--- Exercise objective ---
A verbatim reproduction of the lines below, from the line containing "по управлению программой" through the line containing "на 1 магазин)", both ends included, is the whole required output.

--- Input data ---
----
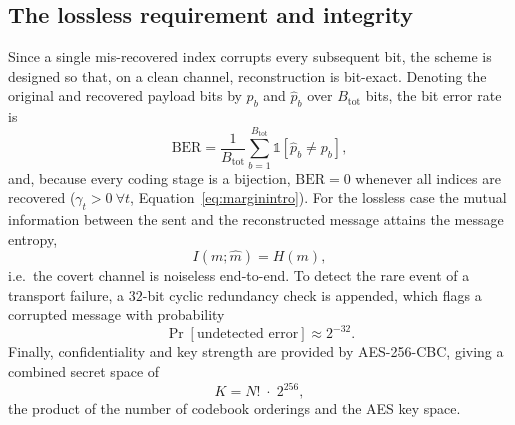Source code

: \documentclass[11pt]{article}
\theoremstyle{definition}
\newcommand{\Eqn}[1]{Equation~\eqref{#1}}
\begin{document}
\subsection{The lossless requirement and integrity}\label{sec:lossless}
Since a single mis-recovered index corrupts every subsequent bit, the scheme is
designed so that, on a clean channel, reconstruction is bit-exact. Denoting the
original and recovered payload bits by $p_b$ and $\hat p_b$ over $B_{\text{tot}}$
bits, the bit error rate is
\begin{equation}
  \mathrm{BER}=\frac{1}{B_{\text{tot}}}\sum_{b=1}^{B_{\text{tot}}}
        \mathbb{1}\!\left[\hat p_b\neq p_b\right],
  \label{eq:berintro}
\end{equation}
and, because every coding stage is a bijection, $\mathrm{BER}=0$ whenever all
indices are recovered ($\gamma_t>0\ \forall t$, \Eqn{eq:marginintro}). For the
lossless case the mutual information between the sent and the reconstructed
message attains the message entropy,
\begin{equation}
  I(m;\hat m)=H(m),
  \label{eq:mutual}
\end{equation}
i.e.\ the covert channel is noiseless end-to-end. To detect the rare event of a
transport failure, a $32$-bit cyclic redundancy check is appended, which flags a
corrupted message with probability
\begin{equation}
  \Pr[\text{undetected error}]\approx 2^{-32}.
  \label{eq:crc}
\end{equation}
Finally, confidentiality and key strength are provided by AES-256-CBC, giving a
combined secret space of
\begin{equation}
  K = N!\;\cdot\;2^{256},
  \label{eq:keyspaceintro}
\end{equation}
the product of the number of codebook orderings and the AES key space.
\end{document}
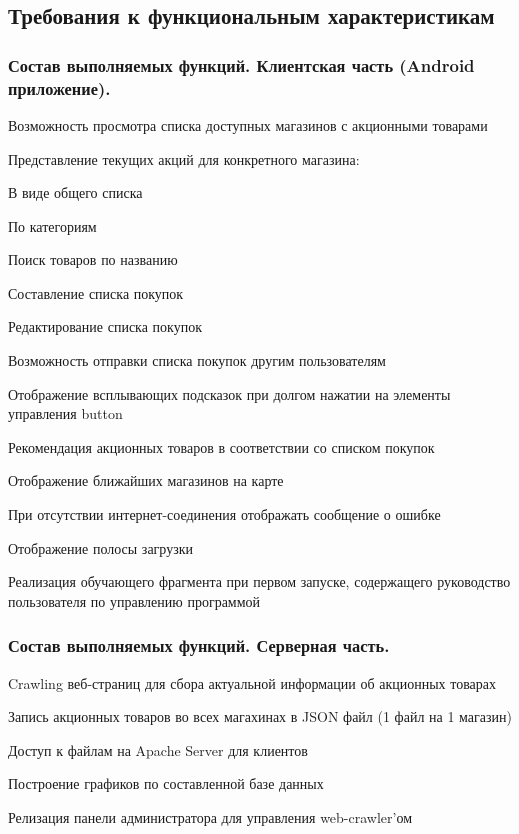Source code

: \subsection{Требования к функциональным характеристикам}

\subsubsection{Состав выполняемых функций. Клиентская часть (Android приложение).}
\begin{my_enumerate}
\item Возможность просмотра списка доступных магазинов с акционными товарами
\item Представление текущих акций для конкретного магазина:
    \begin{my_enumerate}
    \item В виде общего списка
    \item По категориям
    \end{my_enumerate}
\item Поиск товаров по названию
\item Составление списка покупок
\item Редактирование списка покупок
\item Возможность отправки списка покупок другим пользователям
\item Отображение всплывающих подсказок при долгом нажатии на элементы управления button
\item Рекомендация акционных товаров в соответствии со списком покупок
\item Отображение ближайших магазинов на карте
\item При отсутствии интернет-соединения отображать сообщение о ошибке
\item Отображение полосы загрузки
\item Реализация обучающего фрагмента при первом запуске, содержащего руководство пользователя по управлению программой
\end{my_enumerate}

\subsubsection{Состав выполняемых функций. Серверная часть.}
\begin{my_enumerate}
\item Crawling веб-страниц для сбора актуальной информации об акционных товарах
\item Запись акционных товаров во всех магахинах в JSON файл (1 файл на 1 магазин)
\item Доступ к файлам на Apache Server для клиентов
\item Построение графиков по составленной базе данных
\item Релизация панели администратора для управления web-crawler'ом
\end{my_enumerate}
----
--- Answer ---
\item Реализация обучающего фрагмента при первом запуске, содержащего руководство пользователя по управлению программой
\end{my_enumerate}

\subsubsection{Состав выполняемых функций. Серверная часть.}
\begin{my_enumerate}
\item Crawling веб-страниц для сбора актуальной информации об акционных товарах
\item Запись акционных товаров во всех магахинах в JSON файл (1 файл на 1 магазин)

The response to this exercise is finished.